The statement comes in the wake of the TRAI's recommendation on prohibiting the Internet service providers from making any discrimination in traffic while providing web access by either blocking or throttling some apps, websites and services or by offering fast lanes to others.

The telecom operators have been demanding that app-based calling and messaging services should be brought under the licensing regime.

However, the Internet firms have been opposing any such move as it would scuttle innovation, affordable or almost free messaging services and adversely impact people using the Internet.

"The OTT and telecom players must have a level-playing field," Mittal said.

The telecom operators had complained to the government and TRAI that Internet-based calling and messaging companies were causing a dent in their revenues by providing the same services as there was no need for them to follow the rules and regulations applicable to the mobile services firms.

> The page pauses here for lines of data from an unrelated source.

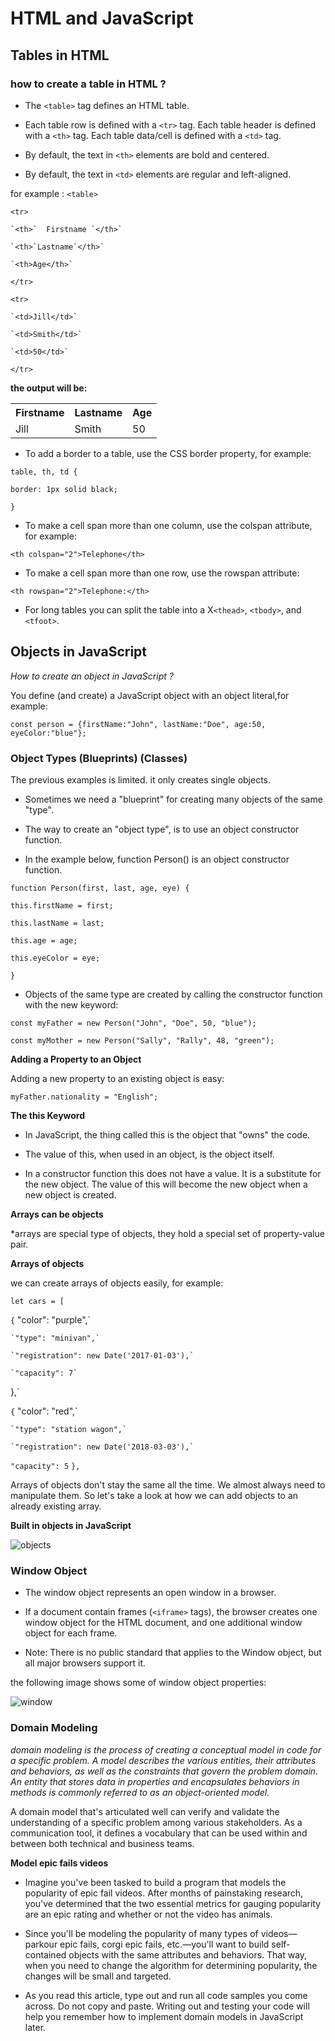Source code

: # HTML and JavaScript
## Tables in HTML
### how to create a table in HTML ?
- The `<table>` tag defines an HTML table.

- Each table row is defined with a `<tr>` tag. Each table header is defined with a `<th>` tag. Each table data/cell is defined with a `<td>` tag.

- By default, the text in `<th>` elements are bold and centered.

- By default, the text in `<td>` elements are regular and left-aligned.

for example :
 `<table>`

  `<tr>`
    
    `<th>`  Firstname `</th>`

    `<th>`Lastname`</th>`

    `<th>Age</th>`

  `</tr>`

  `<tr>`

    `<td>Jill</td>`

    `<td>Smith</td>`

    `<td>50</td>`

  `</tr>`
  
  **the output will be:**
   <table style="width:100%">
  <tr>
    <th>Firstname</th>
    <th>Lastname</th>
    <th>Age</th>
  </tr>
  <tr>
    <td>Jill</td>
    <td>Smith</td>
    <td>50</td>
  </tr>
</table> 

- To add a border to a table, use the CSS border property, for example:

`table, th, td {`
  
  `border: 1px solid black;`

`}`
  
- To make a cell span more than one column, use the colspan attribute, for example:

`<th colspan="2">Telephone</th>`

- To make a cell span more than one row, use the rowspan attribute:

`<th rowspan="2">Telephone:</th>`

- For long tables you can split the table into a X`<thead>`, `<tbody>`, and `<tfoot>`.

## Objects in JavaScript
*How to create an object in JavaScript ?*

You define (and create) a JavaScript object with an object literal,for example:

`const person = {firstName:"John", lastName:"Doe", age:50, eyeColor:"blue"};`

### Object Types (Blueprints) (Classes)

The previous examples is limited. it only creates single objects.

- Sometimes we need a "blueprint" for creating many objects of the same "type".

- The way to create an "object type", is to use an object constructor function.

- In the example below, function Person() is an object constructor function.

`function Person(first, last, age, eye) {`

  `this.firstName = first;`

  `this.lastName = last;`

  `this.age = age;`

  `this.eyeColor = eye;`

`}`

- Objects of the same type are created by calling the constructor function with the new keyword:

`const myFather = new Person("John", "Doe", 50, "blue");`

`const myMother = new Person("Sally", "Rally", 48, "green");`

**Adding a Property to an Object**

Adding a new property to an existing object is easy: 

`myFather.nationality = "English";`

**The this Keyword**

- In JavaScript, the thing called this is the object that "owns" the code.

- The value of this, when used in an object, is the object itself.

- In a constructor function this does not have a value. It is a substitute for the new object. The value of this will become the new object when a new object is created.

**Arrays can be objects**

*arrays are special type of objects, they hold a special set of property-value pair.

**Arrays of objects**

we can create arrays of objects easily, for example:

`let cars = [`

  `{`
    "color": "purple",`
    
    `"type": "minivan",`

    `"registration": new Date('2017-01-03'),`

    `"capacity": 7`
  },`

  `{`
    "color": "red",`

    `"type": "station wagon",`

    `"registration": new Date('2018-03-03'),`

   `"capacity": 5`
  `},`
  
  Arrays of objects don't stay the same all the time. We almost always need to manipulate them. So let's take a look at how we can add objects to an already existing array.

  **Built in objects in JavaScript**

  ![objects](https://lh3.googleusercontent.com/proxy/dpXUV6G3EDkprvLDSJlmoccET8QWf1L2mAfrSSV45NL9whyAcq8mYA5dw3zQRewF58W7qC79a1B-1BcT70L0_bzb-KxVB9k9LTSp4FGbfz9ouBcjOmed6xphuCw)

  ### Window Object
  - The window object represents an open window in a browser.

- If a document contain frames (`<iframe>`  tags), the browser creates one window object for the HTML document, and one additional window object for each frame.

- Note: There is no public standard that applies to the Window object, but all major browsers support it.

the following image shows some of window object properties:

![window](https://i.imgur.com/0SlQsZz.png)

### Domain Modeling
*domain modeling is the process of creating a conceptual model in code for a specific problem. A model describes the various entities, their attributes and behaviors, as well as the constraints that govern the problem domain. An entity that stores data in properties and encapsulates behaviors in methods is commonly referred to as an object-oriented model.*

A domain model that's articulated well can verify and validate the understanding of a specific problem among various stakeholders. As a communication tool, it defines a vocabulary that can be used within and between both technical and business teams.

**Model epic fails videos**

- Imagine you've been tasked to build a program that models the popularity of epic fail videos. After months of painstaking research, you've determined that the two essential metrics for gauging popularity are an epic rating and whether or not the video has animals.

- Since you'll be modeling the popularity of many types of videos—parkour epic fails, corgi epic fails, etc.—you'll want to build self-contained objects with the same attributes and behaviors. That way, when you need to change the algorithm for determining popularity, the changes will be small and targeted.

- As you read this article, type out and run all code samples you come across. Do not copy and paste. Writing out and testing your code will help you remember how to implement domain models in JavaScript later.














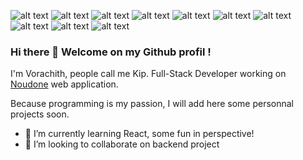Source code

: ![alt text](https://res.cloudinary.com/dgtxqlmt9/image/upload/v1638487473/rails_izr9jq.png) 
![alt text](https://res.cloudinary.com/dgtxqlmt9/image/upload/v1638487355/ruby_gc9gs2.png)
![alt text](https://res.cloudinary.com/dgtxqlmt9/image/upload/v1638487473/rspec_owxgzw.png)
![alt text](https://res.cloudinary.com/dgtxqlmt9/image/upload/v1638487472/postgresql_ebpcvf.png)
![alt text](https://res.cloudinary.com/dgtxqlmt9/image/upload/v1638487472/graphql_dvttqm.png)
![alt text](https://res.cloudinary.com/dgtxqlmt9/image/upload/v1638487472/js_ajda3m.png)
![alt text](https://res.cloudinary.com/dgtxqlmt9/image/upload/v1638487473/vuejs_ul8frs.png)
![alt text](https://res.cloudinary.com/dgtxqlmt9/image/upload/v1638487472/nuxt_dtw28f.png)
![alt text](https://res.cloudinary.com/dgtxqlmt9/image/upload/v1638487472/jest_tsrmlr.png)
![alt text](https://res.cloudinary.com/dgtxqlmt9/image/upload/v1638487472/docker_dy7tct.png)

### Hi there 👋 Welcome on my Github profil ! 

I'm Vorachith, people call me Kip. Full-Stack Developer working on [Noudone](https://www.noudone.com) web application.

Because programming is my passion, I will add here some personnal projects soon.

+ 🌱 I’m currently learning React, some fun in perspective!
+ 👯 I’m looking to collaborate on backend project

<!--
**songta17/songta17** is a ✨ _special_ ✨ repository because its `README.md` (this file) appears on your GitHub profile.

Here are some ideas to get you started:

- 🔭 I’m currently working on ...
- 🌱 I’m currently learning ...
- 👯 I’m looking to collaborate on ...
- 🤔 I’m looking for help with ...
- 💬 Ask me about ...
- 📫 How to reach me: ...
- 😄 Pronouns: ...
- ⚡ Fun fact: ...
![alt text](https://res.cloudinary.com/dgtxqlmt9/image/upload/v1638476665/rails_oviu7f.png)
-->
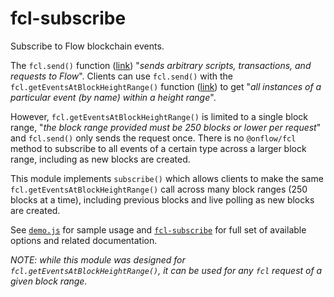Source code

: # fcl-subscribe

Subscribe to Flow blockchain events.

The `fcl.send()` function ([link](https://docs.onflow.org/fcl/reference/api/#send)) "*sends arbitrary scripts, transactions, and requests to Flow*".  Clients can use `fcl.send()` with the `fcl.getEventsAtBlockHeightRange()` function ([link](https://docs.onflow.org/fcl/reference/api/#geteventsatblockheightrange)) to get "*all instances of a particular event (by name) within a height range*".

However, `fcl.getEventsAtBlockHeightRange()` is limited to a single block range, "*the block range provided must be 250 blocks or lower per request*" and `fcl.send()` only sends the request once.  There is no `@onflow/fcl` method to subscribe to all events of a certain type across a larger block range, including as new blocks are created.

This module implements `subscribe()` which allows clients to make the same `fcl.getEventsAtBlockHeightRange()` call across many block ranges (250 blocks at a time), including previous blocks and live polling as new blocks are created.

See [`demo.js`](demo/demo.js) for sample usage and [`fcl-subscribe`](src/fcl-subscribe.js) for full set of available options and related documentation.

*NOTE: while this module was designed for `fcl.getEventsAtBlockHeightRange()`, it can be used for any `fcl` request of a given block range.*
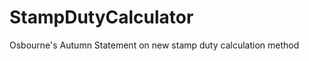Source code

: StampDutyCalculator
===================

Osbourne's Autumn Statement on new stamp duty calculation method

Speaking to PTI at an event at Barcelona earlier this year, Mittal had said that the telecom operators were unable to match the rates of the OTT players due to a high capital expenditure.

Asked if the telecom companies would be burdened once the recommendations were legislated, Mittal replied in the negative by saying, "They (companies) are there to provide internet services to all. So, where is the question of burden, I do not get the question here. What does it mean? We are providing internet services to all. Even today, you buy a pack and use the internet, so what is the issue?"

Replying to a query, Mittal said it was a false propaganda that the telecom companies would follow discriminatory practices as regards internet services. "It is a false propaganda that the telecom companies will be the gatekeepers, there will be discrimination, they will give preference to one over the other. All of it is nonsense and these are being spread by people who are either illiterate or trying to change the narrative," he said.

Mittal further said his company would not be able to survive if it allowed free internet access to its customers. "Hence, net neutrality from the point of view of a non- discriminatory availability of internet to all is given. So, anyone who preaches -- that is the way to go and that is the way it should go -- is just talking to people who are already in support of the decision."